Camporesi S, McNamee MJ (2012) ‘Gene Transfer for Pain: A tool to cope with the intractable, or an unethical endurance-enhancing technology?’ Life Sciences, Society & Policy Journal 8: 20-31 doi:10.1186/1746-5354-8-1-20
You can read the full paper free of charge here.
In “Considering the lobster”, David Foster Wallace wrote: “Since pain is a totally subjective mental experience, we do not have access to pain except our own“. That was the year 2004. What has changed in our access to pain experiences (ours and of others) since then? Is it still true that we cannot have any kind of access to other people’s pain?
This paper is part of a special issue of the journal entirely devoted to ‘pain’ which includes many other contributions spanning from philosophy, biology, psychology, neurology, physiology, ethics, and the law. In this contribution we assess the implications of brain imaging techniques – in particular, functional MRI- to make pain visible, measurable and, to some degree, verifiable, and therefore to serve as a new kind of scientific evidence in the numerous legal claims of chronic pain where the jury has to assess the truthfulness of the claimants.
Read more on this: my post for the Centre for the Humanities & Health blog.

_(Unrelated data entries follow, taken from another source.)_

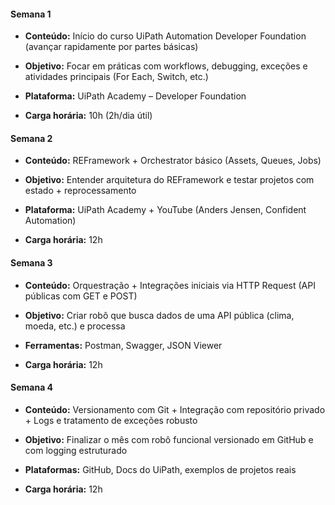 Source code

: #### Semana 1

- **Conteúdo:** Início do curso UiPath Automation Developer Foundation (avançar rapidamente por partes básicas)
    
- **Objetivo:** Focar em práticas com workflows, debugging, exceções e atividades principais (For Each, Switch, etc.)
    
- **Plataforma:** UiPath Academy – Developer Foundation
    
- **Carga horária:** 10h (2h/dia útil)
    

#### Semana 2

- **Conteúdo:** REFramework + Orchestrator básico (Assets, Queues, Jobs)
    
- **Objetivo:** Entender arquitetura do REFramework e testar projetos com estado + reprocessamento
    
- **Plataforma:** UiPath Academy + YouTube (Anders Jensen, Confident Automation)
    
- **Carga horária:** 12h
    

#### Semana 3

- **Conteúdo:** Orquestração + Integrações iniciais via HTTP Request (API públicas com GET e POST)
    
- **Objetivo:** Criar robô que busca dados de uma API pública (clima, moeda, etc.) e processa
    
- **Ferramentas:** Postman, Swagger, JSON Viewer
    
- **Carga horária:** 12h
    

#### Semana 4

- **Conteúdo:** Versionamento com Git + Integração com repositório privado + Logs e tratamento de exceções robusto
    
- **Objetivo:** Finalizar o mês com robô funcional versionado em GitHub e com logging estruturado
    
- **Plataformas:** GitHub, Docs do UiPath, exemplos de projetos reais
    
- **Carga horária:** 12h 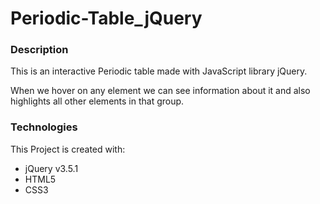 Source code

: # **Periodic-Table_jQuery**

### **Description**

  This is an interactive Periodic table made with JavaScript library jQuery. 
  
  When we hover on any element we can see information about it and also highlights all other elements in that group.

### **Technologies** 

This Project is created with:

 - jQuery v3.5.1
 - HTML5
 - CSS3
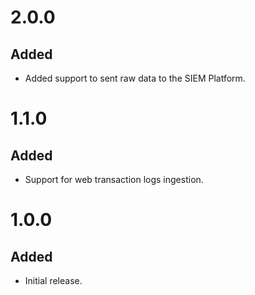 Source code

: # 2.0.0
## Added
- Added support to sent raw data to the SIEM Platform.

# 1.1.0
## Added
- Support for web transaction logs ingestion.

# 1.0.0
## Added
- Initial release.
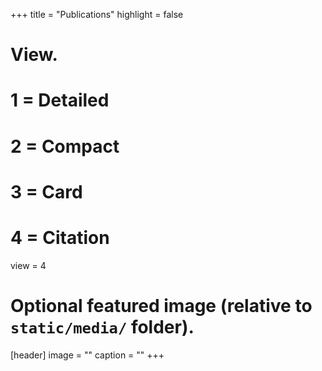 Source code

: +++
title = "Publications"
highlight = false

# View.
#   1 = Detailed
#   2 = Compact
#   3 = Card
#   4 = Citation
view = 4

# Optional featured image (relative to `static/media/` folder).
[header]
image = ""
caption = ""
+++
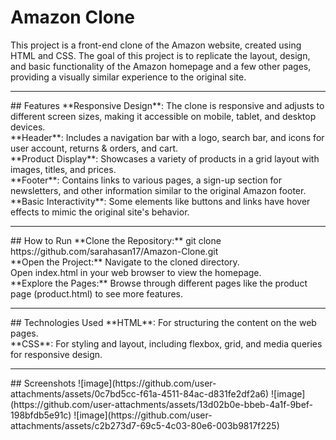 # Amazon Clone
This project is a front-end clone of the Amazon website, created using HTML and CSS. The goal of this project is to replicate the layout, design, and basic functionality of the Amazon homepage and a few other pages, providing a visually similar experience to the original site.
<hr style="width=50%">
## Features
**Responsive Design**: The clone is responsive and adjusts to different screen sizes, making it accessible on mobile, tablet, and desktop devices.<br>
**Header**: Includes a navigation bar with a logo, search bar, and icons for user account, returns & orders, and cart.<br>
**Product Display**: Showcases a variety of products in a grid layout with images, titles, and prices.<br>
**Footer**: Contains links to various pages, a sign-up section for newsletters, and other information similar to the original Amazon footer.<br>
**Basic Interactivity**: Some elements like buttons and links have hover effects to mimic the original site's behavior.<br>
<hr style="width=50%">
## How to Run
**Clone the Repository:**
git clone https://github.com/sarahasan17/Amazon-Clone.git<br>
**Open the Project:**
Navigate to the cloned directory.<br>
Open index.html in your web browser to view the homepage.<br>
**Explore the Pages:**
Browse through different pages like the product page (product.html) to see more features.<br>
<hr style="width=0.5px">
## Technologies Used
**HTML**: For structuring the content on the web pages.<br>
**CSS**: For styling and layout, including flexbox, grid, and media queries for responsive design.<br>
<hr style="width=0.5px">
## Screenshots
![image](https://github.com/user-attachments/assets/0c7bd5cc-f61a-4511-84ac-d831fe2df2a6)
![image](https://github.com/user-attachments/assets/13d02b0e-bbeb-4a1f-9bef-198bfdb5e91c)
![image](https://github.com/user-attachments/assets/c2b273d7-69c5-4c03-80e6-003b9817f225)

Camporesi S, Bottalico B, Zamboni G. (2011). Can we finally ‘see’ Pain?: Brain imaging techniques and implications for the law. J Consciousness Studies, 18(9-10):257-276.
While screening and choosing for a ‘disability’ remained a theoretical possibility only a decade ago, it has now become reality. In 2006, Susannah Baruch and colleagues at John Hopkins University published a survey of 190 American preimplantation genetic diagnosis (PGD) clinics, and found that 3% reported having the intentional use of PGD “to select an embryo for the presence of a disability” (deafness or dwarfism).
Photo by William Duke for the NYTImes
In this paper I analyse the real case of genetically deaf parents seeking in vitro fertilization and PGD in the US to choose ‘children like themselves’, i.e. to choose to implant an embryo carrying the mutation for genetic based deafness.
The debate on using PGD to choose what kind of children to bring into the world has been monopolized by the discussion of the different notions of ‘disability’ and by the related topic of the treatment/enhancement distinction. Framed this way, different deﬁnitions of disability seem to imply different normative judgments about parental reproductive choices. I here adopt a different perspective, as I shift the debate from the level of ‘disability’ to that of ‘impairment’, and argue that choosing deafness withPGD is morally wrong, without claiming that deafness is a disability. I frame the issue in terms of justice toward the future children and limitation of a reasonably broad array of different life plans. I also support my view in terms of the balance between self-determination of parents within their sphere of reproductive freedom and their determination of future children.
Camporesi S. (2010): ‘Choosing deafness with pre-implantation genetic diagnosis: an ethical way to carry on a cultural bloodline?’ Cambridge Quarterly of Healthcare Ethics 19(1): 86-96.